Data to examine:
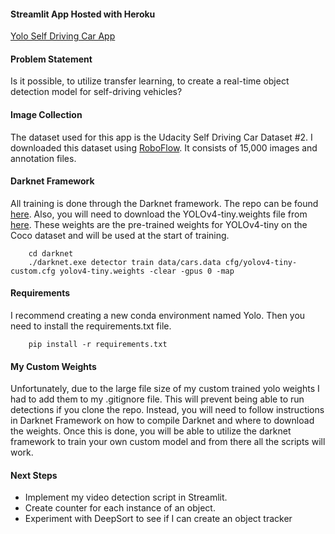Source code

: #### Streamlit App Hosted with Heroku
[Yolo Self Driving Car App](https://yolo-self-driving.herokuapp.com/)

#### Problem Statement
Is it possible, to utilize transfer learning, to create a real-time object detection model for self-driving vehicles?

#### Image Collection
The dataset used for this app is the Udacity Self Driving Car Dataset #2. I downloaded this dataset using [RoboFlow](https://public.roboflow.com/object-detection/self-driving-car). It consists of 15,000 images and annotation files.

#### Darknet Framework
All training is done through the Darknet framework. The repo can be found [here](https://github.com/AlexeyAB/darknet). Also, you will need to download the YOLOv4-tiny.weights file from [here](https://github.com/AlexeyAB/darknet/releases/download/darknet_yolo_v4_pre/yolov4-tiny.weights). These weights are the pre-trained weights for YOLOv4-tiny on the Coco dataset and will be used at the start of training.

        cd darknet
        ./darknet.exe detector train data/cars.data cfg/yolov4-tiny-custom.cfg yolov4-tiny.weights -clear -gpus 0 -map

#### Requirements
I recommend creating a new conda environment named Yolo.
Then you need to install the requirements.txt file.

        pip install -r requirements.txt

#### My Custom Weights
Unfortunately, due to the large file size of my custom trained yolo weights I had to add them to my .gitignore file. This will prevent being able to run detections if you clone the repo. Instead, you will need to follow instructions in Darknet Framework on how to compile Darknet and where to download the weights. Once this is done, you will be able to utilize the darknet framework to train your own custom model and from there all the scripts will work.

#### Next Steps
- Implement my video detection script in Streamlit.
- Create counter for each instance of an object.
- Experiment with DeepSort to see if I can create an object tracker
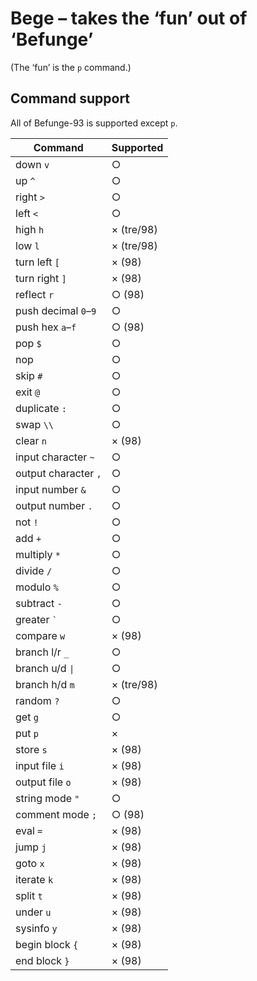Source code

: # Bege – takes the ‘fun’ out of ‘Befunge’

(The ‘fun’ is the `p` command.)


## Command support

All of Befunge-93 is supported except `p`.

| Command | Supported |
|---------|-----------|
| down `v` | ○ |
| up `^` | ○ |
| right `>` | ○ |
| left `<` | ○ |
| high `h` | × (tre/98) |
| low `l` | × (tre/98) |
| turn left `[` | × (98) |
| turn right `]` | × (98) |
| reflect `r` | ○ (98) |
| push decimal `0`–`9` | ○ |
| push hex `a`–`f` | ○ (98) |
| pop `$` | ○ |
| nop ` ` | ○ |
| skip `#` | ○ |
| exit `@` | ○ |
| duplicate `:` | ○ |
| swap `\\` | ○ |
| clear `n` | × (98) |
| input character `~` | ○ |
| output character `,` | ○ |
| input number `&` | ○ |
| output number `.` | ○ |
| not `!` | ○ |
| add `+` | ○ |
| multiply `*` | ○ |
| divide `/` | ○ |
| modulo `%` | ○ |
| subtract `-` | ○ |
| greater <code>`</code> | ○ |
| compare `w` | × (98) |
| branch l/r `_` | ○ |
| branch u/d <code>&#124;</code> | ○ |
| branch h/d `m` | × (tre/98) |
| random `?` | ○ |
| get `g` | ○ |
| put `p` | × |
| store `s` | × (98) |
| input file `i` | × (98) |
| output file `o` | × (98) |
| string mode `"` | ○ |
| comment mode `;` | ○ (98) |
| eval `=` | × (98) | 
| jump `j` | × (98) |
| goto `x` | × (98) |
| iterate `k` | × (98) |
| split `t` | × (98) |
| under `u` | × (98) |
| sysinfo `y` | × (98) |
| begin block `{` | × (98) |
| end block `}` | × (98) |
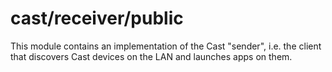 # cast/receiver/public

This module contains an implementation of the Cast "sender", i.e. the client
that discovers Cast devices on the LAN and launches apps on them.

Problem statement: From the line that contains "# cast/receiver/public" down to the last line of the material above, every line must be repeated exactly, with pictures removed and both end lines included.

Solution for this exercise:
 # cast/receiver/public

This module contains an implementation of the Cast "sender", i.e. the client
that discovers Cast devices on the LAN and launches apps on them.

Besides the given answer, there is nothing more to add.